Below the readied item figure and the inventory are two measures of encumbrance:

E shows the weight of items you currently have equipped compared to the maximum 
weight your character is allowed to have equipped.

I shows the total weight of your entire inventory compared to the maximum weight 
you could possibly carry. When you view a container in your inventory, only the 
weight of the items in that container is shown.

Status DispIay Buttons

At the lower left of the Status Display are several buttons. As many as five 
buttons may be displayed at one time, depending upon the circumstances. (If you 
are viewing the last character, there is no Show Next Character button, just as 
there is no Show Previous Character option if you're viewing your Avatar.)

From left to right, the functions of these buttons are:

Show Previous Character
Return to Party Display
Switch between Portrait and Inventory Displays
Show Next Character
Change Combat Mode (for that character)

The functions of these buttons are self-explanatory, with one exception  -- 
Change Combat Mode. You must determine how each character in your party will 
respond when battle is joined. There are four combat modes:

Attack. In this mode, a character closes with and attacks the nearest enemy.

Command. This allows you to control that character's actions each turn, just as 
you control what your own character does.

Range. This tells the character to stay at a safe distance and attack with 
ranged weapons.

Flee. A character in flee mode avoids combat as much as possible.

A character's current combat mode is displayed in the bottom right-hand corner 
of the Status Display. To change modes, click the Change Combat Mode button to 
toggle through the various modes until the one you want is displayed. You can 
change a character's combat mode at any time, even in the middle of a battle.


The largest region, on the upper left side of the screen, is the Map. This shows 
the world through which you are moving, with the view centered on you (or 
another member of your party if you are in his solo mode). Above the Map, the 
current position of the sun is shown.


To move your characters with the mouse, position the pointer over the Map until 
it changes to a white pointing hand, point it in the direction you wish to move, 
and click the left button. Press and hold the left mouse button to move 
continuously, controlling your direction by steering the white hand.

Some actions require you to select a location on the Map. (You may have to say 
where you want to drop an item, for example.) To select a location, click on it 
with the left mouse button.

To pass your turn (doing nothing), position the mouse pointer over your 
character and click the left mouse button


Move by pressing an arrow key, or one of the eight keys around the "5" on the 
numeric keypad.

If asked to select where on the Map you want to perform an action, use these 
keys to move a set of crosshairs on the screen to the desired location and press 
 to initiate the action.

To pass, press the spacebar. 


Below the map are eight command levers. With the mouse, move the pointer to the 
command lever you want to use and click the left mouse buffon. The lever will 
flip to the "on," or down, position to show that the command has been activated. 
Then select the object or person you want to use the command on. To enter a 
command from the keyboard, simply press the first letter of its name.
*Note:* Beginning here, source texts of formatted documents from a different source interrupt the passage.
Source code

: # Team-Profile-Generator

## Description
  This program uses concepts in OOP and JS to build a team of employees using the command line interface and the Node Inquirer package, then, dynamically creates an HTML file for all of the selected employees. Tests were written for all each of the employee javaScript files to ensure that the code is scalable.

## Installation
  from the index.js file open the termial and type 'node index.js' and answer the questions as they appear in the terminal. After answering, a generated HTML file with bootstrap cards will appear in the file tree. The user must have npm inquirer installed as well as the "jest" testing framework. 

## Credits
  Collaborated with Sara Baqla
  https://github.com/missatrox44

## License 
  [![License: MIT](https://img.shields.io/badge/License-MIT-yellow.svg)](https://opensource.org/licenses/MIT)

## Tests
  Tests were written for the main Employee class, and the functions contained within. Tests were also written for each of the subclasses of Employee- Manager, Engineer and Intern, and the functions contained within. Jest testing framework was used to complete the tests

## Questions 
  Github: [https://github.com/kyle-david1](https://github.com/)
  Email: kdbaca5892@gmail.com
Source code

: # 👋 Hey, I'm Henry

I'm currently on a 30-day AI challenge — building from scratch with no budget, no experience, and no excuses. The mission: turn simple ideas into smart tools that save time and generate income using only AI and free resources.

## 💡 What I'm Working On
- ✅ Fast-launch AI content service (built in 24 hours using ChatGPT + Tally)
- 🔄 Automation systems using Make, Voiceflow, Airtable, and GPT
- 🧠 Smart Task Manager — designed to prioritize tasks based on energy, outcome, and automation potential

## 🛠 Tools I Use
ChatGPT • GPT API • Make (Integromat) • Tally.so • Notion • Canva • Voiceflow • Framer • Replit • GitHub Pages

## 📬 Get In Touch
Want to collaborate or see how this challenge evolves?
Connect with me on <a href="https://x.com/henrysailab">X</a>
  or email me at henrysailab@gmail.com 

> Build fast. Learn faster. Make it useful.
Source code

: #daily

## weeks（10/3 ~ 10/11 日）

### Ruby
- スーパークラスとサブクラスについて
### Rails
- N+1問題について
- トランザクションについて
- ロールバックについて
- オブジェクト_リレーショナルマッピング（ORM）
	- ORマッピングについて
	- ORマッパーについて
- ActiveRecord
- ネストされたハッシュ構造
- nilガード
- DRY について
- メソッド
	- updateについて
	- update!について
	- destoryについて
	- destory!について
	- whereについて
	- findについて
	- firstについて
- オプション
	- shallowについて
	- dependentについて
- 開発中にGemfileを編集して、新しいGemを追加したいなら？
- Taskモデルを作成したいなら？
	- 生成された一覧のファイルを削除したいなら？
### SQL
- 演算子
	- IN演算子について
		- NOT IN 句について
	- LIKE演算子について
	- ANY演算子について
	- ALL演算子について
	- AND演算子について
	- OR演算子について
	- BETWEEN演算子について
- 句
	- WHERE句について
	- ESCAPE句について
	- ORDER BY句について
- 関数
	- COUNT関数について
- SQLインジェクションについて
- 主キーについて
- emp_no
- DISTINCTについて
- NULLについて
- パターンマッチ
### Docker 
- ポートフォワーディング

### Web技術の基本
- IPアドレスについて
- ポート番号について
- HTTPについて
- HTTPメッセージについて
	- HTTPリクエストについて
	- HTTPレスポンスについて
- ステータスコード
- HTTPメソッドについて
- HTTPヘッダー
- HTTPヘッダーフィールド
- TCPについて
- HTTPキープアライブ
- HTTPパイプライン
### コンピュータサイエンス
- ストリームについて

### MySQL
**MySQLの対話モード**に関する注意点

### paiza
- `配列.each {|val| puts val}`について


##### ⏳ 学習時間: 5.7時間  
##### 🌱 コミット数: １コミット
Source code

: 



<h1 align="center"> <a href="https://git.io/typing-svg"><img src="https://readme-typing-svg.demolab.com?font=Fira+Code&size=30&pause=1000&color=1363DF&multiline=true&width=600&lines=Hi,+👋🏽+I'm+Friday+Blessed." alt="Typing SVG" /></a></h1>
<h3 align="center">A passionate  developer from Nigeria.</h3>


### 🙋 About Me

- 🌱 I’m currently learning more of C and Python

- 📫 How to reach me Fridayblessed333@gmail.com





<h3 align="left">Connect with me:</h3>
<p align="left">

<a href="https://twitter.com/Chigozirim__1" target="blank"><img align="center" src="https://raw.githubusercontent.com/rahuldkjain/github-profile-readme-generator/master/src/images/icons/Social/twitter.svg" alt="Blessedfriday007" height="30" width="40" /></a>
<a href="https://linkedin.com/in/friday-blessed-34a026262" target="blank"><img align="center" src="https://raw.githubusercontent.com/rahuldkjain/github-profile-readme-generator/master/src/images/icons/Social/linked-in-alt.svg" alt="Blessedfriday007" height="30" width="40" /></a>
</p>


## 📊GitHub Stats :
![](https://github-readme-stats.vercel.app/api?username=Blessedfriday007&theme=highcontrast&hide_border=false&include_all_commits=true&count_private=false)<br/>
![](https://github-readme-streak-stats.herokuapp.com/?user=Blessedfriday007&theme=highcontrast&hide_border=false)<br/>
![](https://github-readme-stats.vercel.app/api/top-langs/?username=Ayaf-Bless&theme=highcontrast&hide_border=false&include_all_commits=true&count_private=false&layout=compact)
For frequently used commands, such as Get, Look, Attack or Use, you can click 
the right mouse button to lock a lever in the "on" position. Click the right 
button on a command and the lever will remain down until you click on a 
different command with the right button. Click the right button on any person or 
object (on the map or in your inventory) and the locked command will be executed 
on that object. You can change the locked command at any time.

Attack (A)

Attack is used to fight monsters, animals or people, or to attempt to destroy 
objects. After choosing the Attack command, choose a target on the map that is 
within the range of the weapon you have ready.

The active character can attack at any time, but the other party members only 
assist in combat when you press B to Begin Combat.

Talk (T)

Talk lets you converse with the people you encounter in the game. You can also 
speak with the members of your party, including Dr. Spector and Nellie Bly, who 
begin as party members. In fact, be sure to ask Nellie for regular updates from 
her notebook -- she keeps track of your major accomplishments and goals dunng 
the game.

After selecting Talk, select the character on the map you wish to speak with. 
The speaking character's portrait appears in the Status Display while he or she 
is speaking, and the conversation is displayed in the map window.

You talk by typing single words on the keyboard and pressing . Only the 
first four letters of a word need to be typed. For example, the word "dreams" 
can be shortened to DREA.

Most people will respond to the words NAME, JOB, and BYE. (BYE ends a 
conversation, but you can accomplish the same thing by pressing  without 
typing anything.) Some people also respond to the word JOIN, allowing you to add 
members to your party. (You can have no more than five people in your party.)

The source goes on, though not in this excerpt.